The principal ingredients used in these bitters are juniper and gentian. Both have been highly regarded for centuries for their medicinal qualities as aids to digestive problems. Juniper is of course the better known of the two for being the essential flavouring in gin. Juniper grows wild in Scotland so it is an appropriate addition. Gentian root, although more obscure, is one of the main ingredients in Angostura bitters. It is also used in many Italian amari, the most well known being Aperol. Gentian root is also used in the French aperitif Suze.
Another unusual ingredient in the mix was what Jonhstone called Calamus aromaticus, what is today classified as Acorus calamus, and is more commonly known as sweet flag (relatively speaking of course). The plant has been used for thousands of years all over Europe. Its leaves have been used in perfumery for their fragrant, orange like scent. The root of the plant has been used, and still is in certain parts of the world, for its medicinal properties. Again it is used as an aid for digestive problems.
The only ingredient I couldn’t find was snakeroot. What sounds ominous is in fact highly toxic so the powers that be strongly advise against ingesting it; despite the fact it was once commonly used to stimulate the appetite.
It is interesting to see how the flavourings affect the whisky. At first there is only an overriding smell of juniper. Later the juniper subsides and the other ingredients come through, making the whisky smell more woody and wonderfully aromatic, and that familiar smell which I now know to be gentian root. As for the taste, it has a strong, unsurprisingly, bitter taste. To me, these whisky bitters crave something sweet, such as honey, but then that is turning it into a cocktail, rather than a strong beneficial tonic.
Notes on Original Recipe for Whisky Bitters
Johnstone calls for some ingredients to be measured by the drachm, which is an old measurement used by apothecaries and equates to an eighth of an apothecary’s ounce. The apothecary’s ounce is slightly more than the imperial ounce so it is this measurement I have used to convert Johnstone’s recipe.
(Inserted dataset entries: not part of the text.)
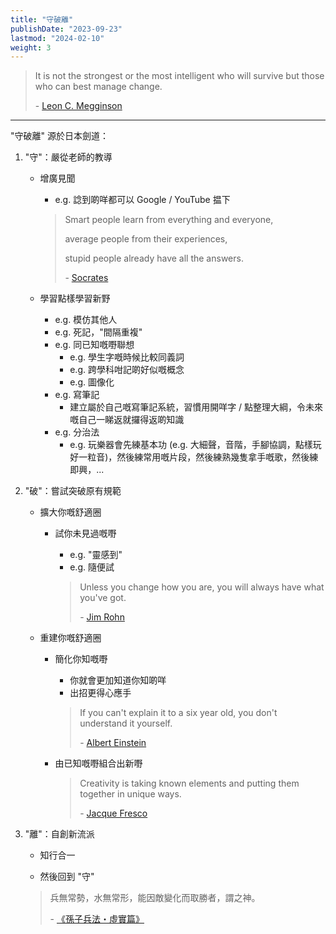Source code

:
 ```yaml
---
title: "守破離"
publishDate: "2023-09-23"
lastmod: "2024-02-10"
weight: 3
---
```


> It is not the strongest or the most intelligent who will survive but those who can best manage change.
>
> \- [Leon C. Megginson](https://www.goodreads.com/quotes/293400-it-is-not-the-strongest-or-the-most-intelligent-who)

---

"守破離" 源於日本劍道：

1. "守"：嚴從老師的教導

   - 增廣見聞

     - e.g. 諗到啲咩都可以 Google / YouTube 揾下

     > Smart people learn from everything and everyone,
     >
     > average people from their experiences,
     >
     > stupid people already have all the answers.
     >
     > \- [Socrates](https://www.goodreads.com/quotes/10408021-smart-people-learn-from-everything-and-everyone-average-people-from)

   - 學習點樣學習新野

     - e.g. 模仿其他人
     - e.g. 死記，"間隔重複"
     - e.g. 同已知嘅嘢聯想
       - e.g. 學生字嘅時候比較同義詞
       - e.g. 跨學科咁記啲好似嘅概念
       - e.g. 圖像化
     - e.g. 寫筆記
       - 建立屬於自己嘅寫筆記系統，習慣用開咩字 / 點整理大綱，令未來嘅自己一睇返就攞得返啲知識
     - e.g. 分治法
       - e.g. 玩樂器會先練基本功 (e.g. 大細聲，音階，手腳協調，點樣玩好一粒音)，然後練常用嘅片段，然後練熟幾隻拿手嘅歌，然後練即興，...

2. "破"：嘗試突破原有規範

   - 擴大你嘅舒適圈

     - 試你未見過嘅嘢

       - e.g. "靈感到"
       - e.g. 隨便試

       > Unless you change how you are, you will always have what you've got.
       >
       > \- [Jim Rohn](https://www.goodreads.com/quotes/364884-unless-you-change-how-you-are-you-will-always-have)

   - 重建你嘅舒適圈

     - 簡化你知嘅嘢

       - 你就會更加知道你知啲咩
       - 出招更得心應手

       > If you can't explain it to a six year old, you don't understand it yourself.
       >
       > \- [Albert Einstein](https://www.goodreads.com/quotes/19421-if-you-can-t-explain-it-to-a-six-year-old)

     - 由已知嘅嘢組合出新嘢

       > Creativity is taking known elements and putting them together in unique
       > ways.
       >
       > \- [Jacque Fresco](https://quotefancy.com/quote/1196029/Jacque-Fresco-Creativity-is-taking-known-elements-and-putting-them-together-in-unique)

3. "離"：自創新流派

   - 知行合一

   - 然後回到 "守"

   > 兵無常勢，水無常形，能因敵變化而取勝者，謂之神。
   >
   > \- [《孫子兵法・虛實篇》](https://web.nutn.edu.tw/gac370/teaching/chapter/sun_Z.htm#6)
700ml bottle of blended whisky (I used Whyte and Mackay, avoid peaty or smoky whisky)
16g juniper berries
12g gentian root
2g coriander seed
2g orange peel (dried)
2g calamus aromaticus (Acorus calamus)
1g cardamom seeds
Pound all the ingredients together in a large mortar and pestle to rough them up a bit. Failing that crush them under a hammer or rolling pin. The gentian root and calamus are hard so you can leave them out of the mortar, just make sure they are cut into small pieces. Put the spices into a large glass bottle you can seal. Pour in the whisky and give the bottle a good shake. Let it stand in a cool dark place for 8 – 10 days. After this time strain the whisky of the flavourings through a paper coffee filter and re-bottle it.